3 Ways Federal Policy Solutions Can Level the Playing Field in Higher Education and the Economy

Education and the economy are two of the top five issues for 2020 voters. So, it’s no surprise that presidential hopefuls are offering plans to reduce college costs and forgive student debt. Or that Republicans and Democrats in Congress are currently trying to overhaul the long-expired Higher Education Act, which President Johnson signed into law in 1965 during the Civil Rights Movement.  

Today, even though the U.S. population is becoming increasingly diverse, Black and Latino adults are less likely to hold a college degree than White adults did in 1990, and are underrepresented at public colleges and universities in nearly every state. Meanwhile, two-thirds of U.S. jobs require education beyond high school as the price of college climbs higher and higher.  The idea of working one’s way through college stems from a bygone era. Since the minimum wage has stagnated in most states, students from low-income backgrounds face a college affordability gap that puts them between a rock and a hard place: work more hours to try to meet college costs or risk mortgaging their future by taking on unreasonable student debt, which hits Black students particularly hard. 

For these reasons, policymakers and presidential candidates must carve clear and affordable pathways to higher education for all Americans. Voters are demanding it, and our economy needs a more educated populace to be strong.  At minimum, every politician and policymaker should have a three-part, equity-focused higher education plan: 

  1. Increase need-based financial aid, so college is affordable for students and families who struggle the most to pay
  2. Ensure transparency and accountability to protect students and promote equity 
  3. Scale up proven and promising supports that help students complete college

 

Increase need-based aid

Each year, nearly 8 million students from low-income backgrounds receive a Pell Grant to offset the cost of college. Almost half of them are in families earning $15,000 or less each year. And yet the Pell Grant is at its lowest purchasing power in four decades — covering less than a third of the full cost to attend a public four-year college. Some populations are denied access to Pell altogether, limiting access to higher education and economic mobility for millions.  

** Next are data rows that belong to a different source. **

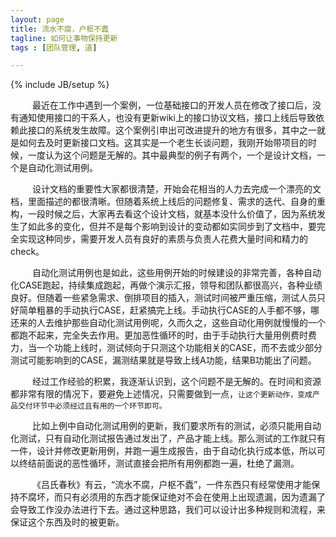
 ```yaml
---
layout: page
title: 流水不腐，户枢不蠹
tagline: 如何让事物保持更新
tags : [团队管理, 道]

---
```

{% include JB/setup %}

&ensp;&emsp;&emsp;最近在工作中遇到一个案例，一位基础接口的开发人员在修改了接口后，没有通知使用接口的干系人，也没有更新wiki上的接口协议文档，接口上线后导致依赖此接口的系统发生故障。这个案例引申出可改进提升的地方有很多，其中之一就是如何去及时更新接口文档。这其实是一个老生长谈问题，我刚开始带项目的时候，一度认为这个问题是无解的。其中最典型的例子有两个，一个是设计文档，一个是自动化测试用例。
 
&ensp;&emsp;&emsp;设计文档的重要性大家都很清楚，开始会花相当的人力去完成一个漂亮的文档，里面描述的都很清晰。但随着系统上线后的问题修复、需求的迭代、自身的重构，一段时候之后，大家再去看这个设计文档，就基本没什么价值了，因为系统发生了如此多的变化，但并不是每个影响到设计的变动都如实同步到了文档中，要完全实现这种同步，需要开发人员有良好的素质与负责人花费大量时间和精力的check。

&ensp;&emsp;&emsp;自动化测试用例也是如此，这些用例开始的时候建设的非常完善，各种自动化CASE跑起，持续集成跑起，再做个演示汇报，领导和团队都很高兴，各种业绩良好。但随着一些紧急需求、倒排项目的插入，测试时间被严重压缩，测试人员只好简单粗暴的手动执行CASE，赶紧搞完上线。手动执行CASE的人手都不够，哪还来的人去维护那些自动化测试用例呢，久而久之，这些自动化用例就慢慢的一个都跑不起来，完全失去作用。更加恶性循环的时，由于手动执行大量用例费时费力，当一个功能上线时，测试倾向于只测这个功能相关的CASE，而不去或少部分测试可能影响到的CASE，漏测结果就是导致上线A功能，结果B功能出了问题。

&ensp;&emsp;&emsp;经过工作经验的积累，我逐渐认识到，这个问题不是无解的。在时间和资源都非常有限的情况下，要避免上述情况，只需要做到一点，`让这个更新动作，变成产品交付环节中必须经过且有用的一个环节即可。`

&ensp;&emsp;&emsp;比如上例中自动化测试用例的更新，我们要求所有的测试，必须只能用自动化测试，只有自动化测试报告通过发出了，产品才能上线。那么测试的工作就只有一件，设计并修改更新用例，并跑一遍生成报告，由于自动化执行成本低，所以可以终结前面说的恶性循环，测试直接会把所有用例都跑一遍，杜绝了漏测。

&ensp;&emsp;&emsp;《吕氏春秋》有云，“流水不腐，户枢不蠹”，一件东西只有经常使用才能保持不腐坏，而只有必须用的东西才能保证绝对不会在使用上出现遗漏，因为遗漏了会导致工作没办法进行下去。通过这种思路，我们可以设计出多种规则和流程，来保证这个东西及时的被更新。
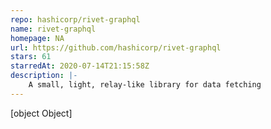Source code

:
 ```yaml
---
repo: hashicorp/rivet-graphql
name: rivet-graphql
homepage: NA
url: https://github.com/hashicorp/rivet-graphql
stars: 61
starredAt: 2020-07-14T21:15:58Z
description: |-
    A small, light, relay-like library for data fetching
---
```


[object Object]
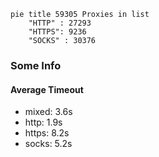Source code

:
```mermaid
pie title 59305 Proxies in list
    "HTTP" : 27293
    "HTTPS": 9236
    "SOCKS" : 30376
```

### Some Info
#### Average Timeout

- mixed: 3.6s
- http: 1.9s
- https: 8.2s
- socks: 5.2s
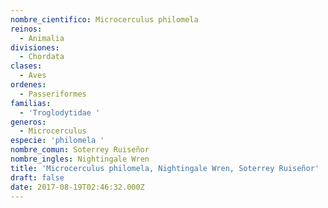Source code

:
 ```yaml
---
nombre_cientifico: Microcerculus philomela
reinos:
  - Animalia
divisiones:
  - Chordata
clases:
  - Aves
ordenes:
  - Passeriformes
familias:
  - 'Troglodytidae '
generos:
  - Microcerculus
especie: 'philomela '
nombre_comun: Soterrey Ruiseñor
nombre_ingles: Nightingale Wren
title: 'Microcerculus philomela, Nightingale Wren, Soterrey Ruiseñor'
draft: false
date: 2017-08-19T02:46:32.000Z
---
```


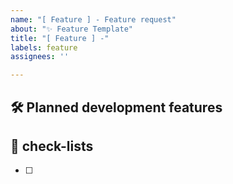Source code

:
 ```yaml
---
name: "[ Feature ] - Feature request"
about: "✨ Feature Template"
title: "[ Feature ] -"
labels: feature
assignees: ''

---
```


## 🛠️ Planned development features

## 📝 check-lists
- [ ]
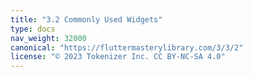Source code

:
 ```yaml
---
title: "3.2 Commonly Used Widgets"
type: docs
nav_weight: 32000
canonical: "https://fluttermasterylibrary.com/3/3/2"
license: "© 2023 Tokenizer Inc. CC BY-NC-SA 4.0"
---
```

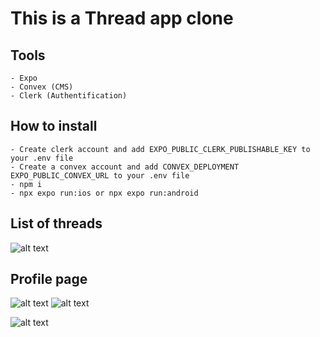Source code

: # This is a Thread app clone

## Tools

```
- Expo
- Convex (CMS)
- Clerk (Authentification)
```

## How to install

```
- Create clerk account and add EXPO_PUBLIC_CLERK_PUBLISHABLE_KEY to your .env file
- Create a convex account and add CONVEX_DEPLOYMENT
EXPO_PUBLIC_CONVEX_URL to your .env file
- npm i
- npx expo run:ios or npx expo run:android
```

## List of threads

![alt text](image.png)

## Profile page

![alt text](image-1.png)
![alt text](image-2.png)

![alt text](image-3.png)
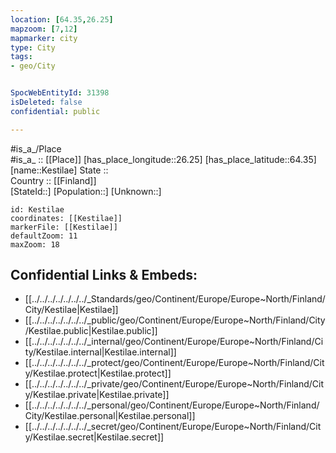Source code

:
 ```yaml
---
location: [64.35,26.25] 
mapzoom: [7,12] 
mapmarker: city 
type: City
tags:
- geo/City


SpocWebEntityId: 31398
isDeleted: false
confidential: public

---
```

#is_a_/Place  
#is_a_ :: [[Place]] 
[has_place_longitude::26.25] 
[has_place_latitude::64.35] 
[name::Kestilae] 
State ::  
Country :: [[Finland]]  
[StateId::] 
[Population::] 
[Unknown::] 


```leaflet
id: Kestilae
coordinates: [[Kestilae]] 
markerFile: [[Kestilae]] 
defaultZoom: 11 
maxZoom: 18
```


## Confidential Links & Embeds: 
- [[../../../../../../../_Standards/geo/Continent/Europe/Europe~North/Finland/City/Kestilae|Kestilae]] 
- [[../../../../../../../_public/geo/Continent/Europe/Europe~North/Finland/City/Kestilae.public|Kestilae.public]] 
- [[../../../../../../../_internal/geo/Continent/Europe/Europe~North/Finland/City/Kestilae.internal|Kestilae.internal]] 
- [[../../../../../../../_protect/geo/Continent/Europe/Europe~North/Finland/City/Kestilae.protect|Kestilae.protect]] 
- [[../../../../../../../_private/geo/Continent/Europe/Europe~North/Finland/City/Kestilae.private|Kestilae.private]] 
- [[../../../../../../../_personal/geo/Continent/Europe/Europe~North/Finland/City/Kestilae.personal|Kestilae.personal]] 
- [[../../../../../../../_secret/geo/Continent/Europe/Europe~North/Finland/City/Kestilae.secret|Kestilae.secret]] 
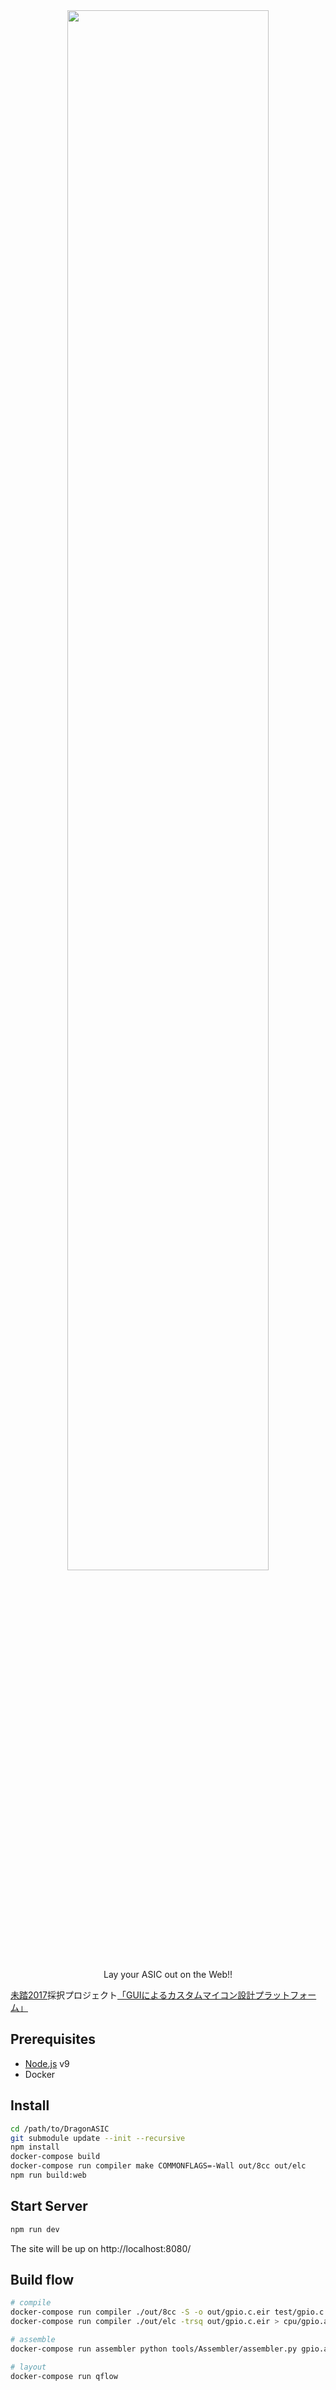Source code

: <div align="center">
  <a href="https://github.com/DragonASIC/DragonASIC">
    <img width="80%" vspace="" hspace="25"
      src="https://i.imgur.com/kjcqW4M.png">
  </a>
  <p>Lay your ASIC out on the Web!!<p>
</div>

[未踏2017][mitou]採択プロジェクト[「GUIによるカスタムマイコン設計プラットフォーム」][project]

[mitou]: https://www.ipa.go.jp/jinzai/mitou/2017/
[project]: https://www.ipa.go.jp/jinzai/mitou/2017/gaiyou_f-1.html

## Prerequisites

* [Node.js](https://nodejs.org/en/) v9
* Docker

## Install

```sh
cd /path/to/DragonASIC
git submodule update --init --recursive
npm install
docker-compose build
docker-compose run compiler make COMMONFLAGS=-Wall out/8cc out/elc
npm run build:web
```

## Start Server

```sh
npm run dev
```

The site will be up on http://localhost:8080/

## Build flow

```sh
# compile
docker-compose run compiler ./out/8cc -S -o out/gpio.c.eir test/gpio.c
docker-compose run compiler ./out/elc -trsq out/gpio.c.eir > cpu/gpio.asm

# assemble
docker-compose run assembler python tools/Assembler/assembler.py gpio.asm

# layout
docker-compose run qflow
```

To make up for this loss, Congress should at least double the maximum Pell Grant and peg it to inflation so it doesn’t lose value again. Congress also should lift the ban on Pell Grants for students who are incarcerated (one of the few areas where there is real bipartisan support), expand Pell Grant access to undocumented students, and eliminate question 23 on the FAFSA. Any efforts to forgive student loans should first help borrowers with the least income and wealth and address the Black student debt crisis, where outsized debt loads are hurting millions of African Americans. 

 

Ensure transparency and accountability

The latest college accreditation scandal should be a wake-up call that oversight is essential. The federal government has a responsibility to ensure colleges are serving students, safeguarding public dollars, and advancing equity. 

To keep out bad actors that harm students, Congress should codify the “gainful employment” rule and strengthen the “90/10” requirement. Both rules help ensure that educational programs are helping students succeed in the workplace, not just being saddled with debt for worthless degrees. But just preventing abuse is too low a bar. Congress should set up a robust student-level data network to inform students, families, and policymakers. The College Transparency Act is a good place to start. 

In exchange for additional investment, equity-focused incentives, and time to improve, colleges deserve rewards for student success and penalties for underperformance. 

 

Scale up student supports

Only half of Latino students and students with Pell Grants who start a bachelor’s degree ever complete their degree. Among Black and Native students, it’s just 4 in 10. Success rates for these students are even worse at underfunded community and technical colleges. Colleges that graduate Black and Latino students at high rates are the exception, not the rule.

Good news: There are proven and promising models for helping students cross the finish line. The CUNY ASAP program doubled graduation rates and increased transfer rates by providing students a set of wrap-around supports beyond help with tuition and fees, including transportation assistance, free textbooks, and tailored advising. It wasn’t a fluke. Three community colleges in Ohio successfully replicated those results. Four-year colleges like Georgia State and UC Riverside have eliminated racial disparities with similar approaches, customized for their students. 

Investing in student success isn’t only good for equity. It’s also good economics. In those three Ohio colleges, the cost per graduate decreased 22% once they implemented the ASAP support strategies. Meeting this nation’s higher education goals requires focusing explicitly on boosting opportunity and outcomes for underrepresented students of color and students from low-income backgrounds; and creating higher education pathways for the students who long have been excluded from and underserved by the U.S. education system. 

Congress should invest in scaling up these student success initiatives nationwide. The Community College Student Success Act, part of the College Affordability Act, would be a sizeable down payment. 

It’s clear that voters want policy solutions that will level the playing field in education and the economy. Presidential candidates and members of Congress need to start saying how they’ll finish the job President Johnson started when he “swung open a new door” to higher education to Americans who had been locked out. It’s time to open the door even wider and ensure a true pathway to prosperity for all who enter. And it’s on all of us to push our leaders to make it happen.